For our processes to be simple, we need to automate as much as possible, including any approval gates that aren’t critical. There should be clear expectations of the release workflow and proper feedback loops. Not communicating results back will kill any process. It is imperative for the dev personnel to be communicating with ops to coordinate the release.
And then of course…a method of releasing the new version.
The concept of canarying first emerged in the early 1900s when coal miners would take the caged bird into the mines. Canaries are more susceptible to carbon monoxide than humans; therefore it would quickly die signaling to the miners to get out.
Canary release is a release engineering technique used to reduce the risk of introducing a new software version in production. It accomplishes this by slowly rolling out the change to a small subset of users before rolling it out to the entire infrastructure and making it available to everybody.
Once the release environment and new version are ready, redirect a few selected users to it. Maybe 5-10%. But, how do you choose which users will see the new version? There are a few different options:
- Try out the release on internal users first
- Randomize the user selection
- Use specific characteristic-based criteria to determine the user subset
The idea is that the faster you can get feedback, the faster the deployment can fail or proceed.

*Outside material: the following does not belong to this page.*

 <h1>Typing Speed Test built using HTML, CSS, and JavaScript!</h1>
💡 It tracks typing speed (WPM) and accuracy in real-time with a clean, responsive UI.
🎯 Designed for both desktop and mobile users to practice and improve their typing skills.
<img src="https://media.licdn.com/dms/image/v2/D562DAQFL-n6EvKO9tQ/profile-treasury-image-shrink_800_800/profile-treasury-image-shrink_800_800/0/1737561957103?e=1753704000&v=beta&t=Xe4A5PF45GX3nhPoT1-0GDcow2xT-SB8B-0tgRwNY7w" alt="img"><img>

As your comfort level increases with the new version, begin and wider release across the infrastructure and re-directing more and more users to it. Canary releases let you dip your toes in before pulling the trigger on a full release.

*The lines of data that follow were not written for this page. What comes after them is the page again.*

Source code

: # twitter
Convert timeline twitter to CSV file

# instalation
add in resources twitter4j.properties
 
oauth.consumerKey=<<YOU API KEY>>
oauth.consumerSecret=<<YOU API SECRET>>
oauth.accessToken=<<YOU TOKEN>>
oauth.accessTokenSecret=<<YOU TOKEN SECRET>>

Google Cloud Platform blog has a cool post about release canaries, and so does Instagram.
The concept with a blue-green deployment is fairly simple – there are two identical infrastructures: “green” with the current production load, say v1; “blue” is deployed with the newest version of the app.
Smoke tests or other kinds of tests have been run, and the “blue” environment is ready to go. Once ready, just change the router / load-balancer / reverse proxy to that “blue” environment. In any automated release, the cutover itself is the most challenging part. This must be done quickly in order to minimize downtime as much as possible. Blue-green deployments approach this by ensuring the two production environments are as identical as possible, minus the application version.
This option also provides a quick to way rollback. If something goes wrong, just switch the router / load-balancer / reverse proxy back to the “green” environment. The goal is to regularly cycle from “blue” to “green” and then “green” back to “blue”. Or, from live to staging for the next release.
Feature Toggles (also referred to as Feature Flags) are a powerful technique that allows you to modify system behavior without changing code. The general idea is that you have a configuration file that defines a few toggles for a handful of pending features. The application will use the toggles to determine whether or not to how the new feature.
Most of these decisions occur in the user interface of the application. There may be a set of toggles that surround any UI part of a pending feature. It will pass the new feature through if the toggle is enabled, if not, it will simply skip it.
Toggles introduce complexity. This complexity can be somewhat controlled by maintaining a clear process while using appropriate tools to manage the toggle configuration. It should be a goal to restrict the number of toggles in the system to the absolute minimum required.
This option seems to be a better fit for organizations with more mature CI/CD processes. Etsy and Flickr provide a great examples of using method this to manage deployments.